Cloud is equally about efficiency like it is for scale

Thu, August 29, 2024 - 3 min read

Overprovisioning problem

Azure (and cloud in general) can be very expensive, but if you pick correct performance SKU’s for your workload and use features like auto-pause on SQL servers, where feasible (for example in non-prod environments) for the average large business it can potentially save you millions. Millions that you can spend on your already overworked CCOE team for example with an extra resource or two! ;)

The below image represent a potential cost saving of roughly $ 200k dollar/year in Azure SQL cost. On average the databases use is under 1% of their provisioned capacity measured in the last 30 days.

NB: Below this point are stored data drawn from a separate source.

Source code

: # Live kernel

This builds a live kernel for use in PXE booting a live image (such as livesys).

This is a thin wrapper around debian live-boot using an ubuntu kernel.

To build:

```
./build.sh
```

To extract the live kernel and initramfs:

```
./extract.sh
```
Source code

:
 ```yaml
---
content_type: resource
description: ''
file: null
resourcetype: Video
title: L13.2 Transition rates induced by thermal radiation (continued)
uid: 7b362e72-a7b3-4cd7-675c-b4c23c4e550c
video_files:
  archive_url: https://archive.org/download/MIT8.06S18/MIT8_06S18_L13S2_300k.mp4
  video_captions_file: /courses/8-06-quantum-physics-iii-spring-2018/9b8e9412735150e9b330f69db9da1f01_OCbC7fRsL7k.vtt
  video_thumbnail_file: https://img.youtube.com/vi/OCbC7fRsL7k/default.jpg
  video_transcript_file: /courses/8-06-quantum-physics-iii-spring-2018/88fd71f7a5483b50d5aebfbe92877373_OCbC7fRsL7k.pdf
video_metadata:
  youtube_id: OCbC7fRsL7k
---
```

First version of a unified dashboard:

alt text

How did it get like this?

The answer is in most cases, because nobody focus on optimizing cost and performance, and that dev’s that just want their application to perform quick, overprovision their infrastructure to be “on the safe side” or lack experience in cloud infrastructure development and best practices, after all, “im a Java developer, not an infrastructure developer”. Sure, totally understandable.

Know your database

Another common error i see in large migration projects where we move multiple databases from a single on-prem server to the cloud is that suddenly all Azure SQL databases are provisioned with the power of that same on-prem server. Why? Because nobody knows exactly how much performance the individual databases needs, on-prem they just added an extra vCore to the server when it started to get slow. Now we need granular insight in to each database to pick the most cost-effective SKU. This requires monitoring over time.

Use environment parameters

The result can sometimes also be that dev, test and stage environment run the same database as in production and when a database in production cost 700+$/month this quickly adds up for databases that spend most of their time idling, and then its left to run for 5 years until someone raises their eyebrow in a board room meeting when they see the bill from their friendly cloud provider and ultimately decide to go back to on-prem.

So please help save the reputation of cloud computing by:

  • Regularly measure your databases efficiency against their capacity.
  • Enable features that can put your database to sleep when not used like “auto-pause” feature for the serverless SQL SKU in non-prod.
  • Build a culture around efficiency among the landing zone developers.
  • Configure budget alerts on your subscription.
  • Make sure your IAC pipelines can support different parameters for different enviroments.

The below image is generated from a personal project, that compares provisioned capacity vs actual average capacity based on metrics and advices on a more cost effective SKU. In this case by aiming for 70% utilization 200k dollar annually could potentially be saved for over 200+ databases

Final words:

Cloud is not only about scale, its also about efficiency. If you are paying more for your infrastructure in the cloud your doing something wrong.